[Collection entries]
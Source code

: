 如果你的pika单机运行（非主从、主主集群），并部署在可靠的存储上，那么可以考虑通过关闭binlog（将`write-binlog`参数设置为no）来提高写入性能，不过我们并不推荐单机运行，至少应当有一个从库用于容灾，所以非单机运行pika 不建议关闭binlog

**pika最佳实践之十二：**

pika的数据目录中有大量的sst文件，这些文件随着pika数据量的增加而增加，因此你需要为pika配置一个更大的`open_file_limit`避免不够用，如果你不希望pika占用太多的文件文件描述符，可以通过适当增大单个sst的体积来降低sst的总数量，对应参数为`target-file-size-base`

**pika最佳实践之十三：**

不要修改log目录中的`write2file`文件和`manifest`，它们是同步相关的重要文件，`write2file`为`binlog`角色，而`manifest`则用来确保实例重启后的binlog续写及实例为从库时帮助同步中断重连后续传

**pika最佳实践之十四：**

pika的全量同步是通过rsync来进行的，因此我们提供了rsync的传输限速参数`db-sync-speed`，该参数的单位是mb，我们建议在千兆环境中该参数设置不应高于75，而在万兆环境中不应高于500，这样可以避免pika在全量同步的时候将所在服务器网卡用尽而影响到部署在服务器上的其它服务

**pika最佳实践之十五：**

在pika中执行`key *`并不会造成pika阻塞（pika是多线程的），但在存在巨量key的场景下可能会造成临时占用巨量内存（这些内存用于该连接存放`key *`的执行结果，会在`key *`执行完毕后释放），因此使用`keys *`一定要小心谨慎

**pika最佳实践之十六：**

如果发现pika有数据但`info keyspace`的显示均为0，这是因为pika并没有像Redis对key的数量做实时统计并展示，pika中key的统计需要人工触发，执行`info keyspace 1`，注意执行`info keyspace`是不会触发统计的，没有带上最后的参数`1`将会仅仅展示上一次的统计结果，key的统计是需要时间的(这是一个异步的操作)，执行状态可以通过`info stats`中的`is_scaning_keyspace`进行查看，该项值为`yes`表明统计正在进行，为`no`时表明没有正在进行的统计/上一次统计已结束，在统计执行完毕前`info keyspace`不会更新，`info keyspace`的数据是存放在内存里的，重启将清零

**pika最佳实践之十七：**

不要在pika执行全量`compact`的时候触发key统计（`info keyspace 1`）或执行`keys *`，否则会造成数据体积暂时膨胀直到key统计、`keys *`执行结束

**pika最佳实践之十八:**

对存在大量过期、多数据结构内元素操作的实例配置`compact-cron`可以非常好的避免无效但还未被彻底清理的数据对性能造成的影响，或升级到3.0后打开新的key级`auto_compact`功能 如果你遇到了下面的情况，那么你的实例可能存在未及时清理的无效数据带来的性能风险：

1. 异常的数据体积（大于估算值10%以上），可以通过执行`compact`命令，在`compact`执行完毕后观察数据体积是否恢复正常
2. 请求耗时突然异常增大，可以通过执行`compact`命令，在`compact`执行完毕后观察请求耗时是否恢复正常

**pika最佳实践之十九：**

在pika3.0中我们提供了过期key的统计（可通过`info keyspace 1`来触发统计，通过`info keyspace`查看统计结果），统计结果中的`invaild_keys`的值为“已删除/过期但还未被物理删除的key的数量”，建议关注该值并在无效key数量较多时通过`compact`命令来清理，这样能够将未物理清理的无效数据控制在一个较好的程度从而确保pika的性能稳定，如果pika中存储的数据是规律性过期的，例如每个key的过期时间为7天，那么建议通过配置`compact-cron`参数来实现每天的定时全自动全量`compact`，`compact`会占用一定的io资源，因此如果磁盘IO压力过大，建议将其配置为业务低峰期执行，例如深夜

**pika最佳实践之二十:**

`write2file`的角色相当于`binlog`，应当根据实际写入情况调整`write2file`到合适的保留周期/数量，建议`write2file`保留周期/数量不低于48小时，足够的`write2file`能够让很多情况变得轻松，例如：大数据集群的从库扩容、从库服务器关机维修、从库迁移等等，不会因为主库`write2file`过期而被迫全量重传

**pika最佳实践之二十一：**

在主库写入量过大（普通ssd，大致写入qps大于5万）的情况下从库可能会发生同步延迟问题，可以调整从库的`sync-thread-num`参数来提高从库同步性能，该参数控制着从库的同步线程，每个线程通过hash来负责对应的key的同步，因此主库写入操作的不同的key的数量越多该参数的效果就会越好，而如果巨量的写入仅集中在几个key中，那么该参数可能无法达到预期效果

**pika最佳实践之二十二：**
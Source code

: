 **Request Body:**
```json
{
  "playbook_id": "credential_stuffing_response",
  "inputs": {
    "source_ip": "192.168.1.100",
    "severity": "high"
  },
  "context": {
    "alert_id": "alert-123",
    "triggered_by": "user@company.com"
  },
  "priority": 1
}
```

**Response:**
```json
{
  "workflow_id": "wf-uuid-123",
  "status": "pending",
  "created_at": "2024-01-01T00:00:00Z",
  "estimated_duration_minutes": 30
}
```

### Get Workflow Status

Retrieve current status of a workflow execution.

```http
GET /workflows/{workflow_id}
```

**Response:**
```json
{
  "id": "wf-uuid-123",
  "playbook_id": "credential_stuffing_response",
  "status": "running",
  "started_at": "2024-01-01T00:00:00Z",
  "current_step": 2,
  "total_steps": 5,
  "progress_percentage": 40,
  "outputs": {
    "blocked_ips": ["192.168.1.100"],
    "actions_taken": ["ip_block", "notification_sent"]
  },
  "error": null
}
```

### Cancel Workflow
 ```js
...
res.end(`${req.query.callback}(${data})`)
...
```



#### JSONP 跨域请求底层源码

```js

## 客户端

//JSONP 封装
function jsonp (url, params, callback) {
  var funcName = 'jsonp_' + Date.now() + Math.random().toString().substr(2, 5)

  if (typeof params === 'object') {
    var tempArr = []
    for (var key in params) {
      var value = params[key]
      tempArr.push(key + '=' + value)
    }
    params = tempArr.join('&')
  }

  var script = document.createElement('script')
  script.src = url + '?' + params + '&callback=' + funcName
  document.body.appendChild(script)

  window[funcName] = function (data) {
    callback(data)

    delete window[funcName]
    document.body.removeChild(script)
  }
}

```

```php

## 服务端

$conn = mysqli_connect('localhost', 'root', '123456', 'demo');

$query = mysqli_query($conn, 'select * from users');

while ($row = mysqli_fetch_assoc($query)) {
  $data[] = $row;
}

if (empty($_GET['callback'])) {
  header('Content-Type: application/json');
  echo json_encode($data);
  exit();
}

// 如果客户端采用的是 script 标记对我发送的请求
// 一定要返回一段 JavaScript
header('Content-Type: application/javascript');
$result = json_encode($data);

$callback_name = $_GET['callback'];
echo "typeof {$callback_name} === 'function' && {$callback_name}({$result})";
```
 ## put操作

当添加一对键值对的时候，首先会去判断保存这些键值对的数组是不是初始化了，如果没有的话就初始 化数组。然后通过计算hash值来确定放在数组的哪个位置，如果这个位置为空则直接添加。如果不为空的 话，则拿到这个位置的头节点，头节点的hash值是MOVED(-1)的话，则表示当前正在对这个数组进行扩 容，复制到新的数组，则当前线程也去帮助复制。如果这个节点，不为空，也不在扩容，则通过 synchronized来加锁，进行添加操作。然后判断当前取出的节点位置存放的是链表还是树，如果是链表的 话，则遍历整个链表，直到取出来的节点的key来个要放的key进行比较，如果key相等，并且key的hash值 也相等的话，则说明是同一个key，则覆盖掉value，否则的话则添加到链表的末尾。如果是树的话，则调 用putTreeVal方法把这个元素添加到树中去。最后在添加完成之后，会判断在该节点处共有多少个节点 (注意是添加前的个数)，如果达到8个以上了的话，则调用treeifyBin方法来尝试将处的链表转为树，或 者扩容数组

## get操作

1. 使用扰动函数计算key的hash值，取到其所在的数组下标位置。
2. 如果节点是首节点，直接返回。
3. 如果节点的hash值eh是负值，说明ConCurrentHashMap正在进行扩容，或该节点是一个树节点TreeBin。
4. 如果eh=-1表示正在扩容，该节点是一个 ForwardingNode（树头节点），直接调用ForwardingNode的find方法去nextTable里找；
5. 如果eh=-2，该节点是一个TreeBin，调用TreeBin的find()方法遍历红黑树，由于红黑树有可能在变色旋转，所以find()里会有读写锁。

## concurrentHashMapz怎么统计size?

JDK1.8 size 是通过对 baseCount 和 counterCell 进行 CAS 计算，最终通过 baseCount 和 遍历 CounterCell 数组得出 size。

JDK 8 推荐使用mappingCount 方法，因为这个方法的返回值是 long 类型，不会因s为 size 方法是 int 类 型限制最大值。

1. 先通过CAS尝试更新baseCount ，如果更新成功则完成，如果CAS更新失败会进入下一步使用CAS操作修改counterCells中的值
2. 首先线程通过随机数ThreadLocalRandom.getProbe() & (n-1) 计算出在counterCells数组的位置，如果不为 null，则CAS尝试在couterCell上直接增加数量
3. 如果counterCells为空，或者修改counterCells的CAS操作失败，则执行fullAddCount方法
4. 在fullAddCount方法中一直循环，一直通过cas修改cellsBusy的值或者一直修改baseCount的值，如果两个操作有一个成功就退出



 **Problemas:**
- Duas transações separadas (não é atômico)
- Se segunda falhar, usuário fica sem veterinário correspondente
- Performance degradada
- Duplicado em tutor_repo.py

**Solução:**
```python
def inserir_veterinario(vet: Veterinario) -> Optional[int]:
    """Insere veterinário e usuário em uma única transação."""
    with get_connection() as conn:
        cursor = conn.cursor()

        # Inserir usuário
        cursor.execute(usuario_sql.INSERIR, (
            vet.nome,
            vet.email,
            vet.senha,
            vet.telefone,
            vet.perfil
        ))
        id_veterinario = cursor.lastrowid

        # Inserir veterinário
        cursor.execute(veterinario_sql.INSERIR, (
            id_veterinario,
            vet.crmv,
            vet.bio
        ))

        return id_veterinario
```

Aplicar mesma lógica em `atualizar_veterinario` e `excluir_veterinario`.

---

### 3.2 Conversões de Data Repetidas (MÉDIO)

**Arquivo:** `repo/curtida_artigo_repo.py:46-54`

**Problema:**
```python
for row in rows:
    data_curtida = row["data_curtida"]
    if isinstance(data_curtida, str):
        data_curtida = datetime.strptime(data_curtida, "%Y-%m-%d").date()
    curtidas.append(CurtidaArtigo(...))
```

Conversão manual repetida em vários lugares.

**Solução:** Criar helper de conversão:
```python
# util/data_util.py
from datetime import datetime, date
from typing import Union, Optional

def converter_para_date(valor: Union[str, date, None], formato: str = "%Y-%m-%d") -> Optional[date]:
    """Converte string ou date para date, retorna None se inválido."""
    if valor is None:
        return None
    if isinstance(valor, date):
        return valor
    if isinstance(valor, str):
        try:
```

[EXERCISE DESCRIPTION] Looking at the entries above, can you reproduce exactly the lines from the one that holds "2. 如果节点是首节点，直接返回。" through the one that holds "- Se segunda", and only those?

[YOUR RESPONSE]
2. 如果节点是首节点，直接返回。
3. 如果节点的hash值eh是负值，说明ConCurrentHashMap正在进行扩容，或该节点是一个树节点TreeBin。
4. 如果eh=-1表示正在扩容，该节点是一个 ForwardingNode（树头节点），直接调用ForwardingNode的find方法去nextTable里找；
5. 如果eh=-2，该节点是一个TreeBin，调用TreeBin的find()方法遍历红黑树，由于红黑树有可能在变色旋转，所以find()里会有读写锁。

## concurrentHashMapz怎么统计size?

JDK1.8 size 是通过对 baseCount 和 counterCell 进行 CAS 计算，最终通过 baseCount 和 遍历 CounterCell 数组得出 size。

JDK 8 推荐使用mappingCount 方法，因为这个方法的返回值是 long 类型，不会因s为 size 方法是 int 类 型限制最大值。

1. 先通过CAS尝试更新baseCount ，如果更新成功则完成，如果CAS更新失败会进入下一步使用CAS操作修改counterCells中的值
2. 首先线程通过随机数ThreadLocalRandom.getProbe() & (n-1) 计算出在counterCells数组的位置，如果不为 null，则CAS尝试在couterCell上直接增加数量
3. 如果counterCells为空，或者修改counterCells的CAS操作失败，则执行fullAddCount方法
4. 在fullAddCount方法中一直循环，一直通过cas修改cellsBusy的值或者一直修改baseCount的值，如果两个操作有一个成功就退出



 **Problemas:**
- Duas transações separadas (não é atômico)
- Se segunda falhar, usuário fica sem veterinário correspondente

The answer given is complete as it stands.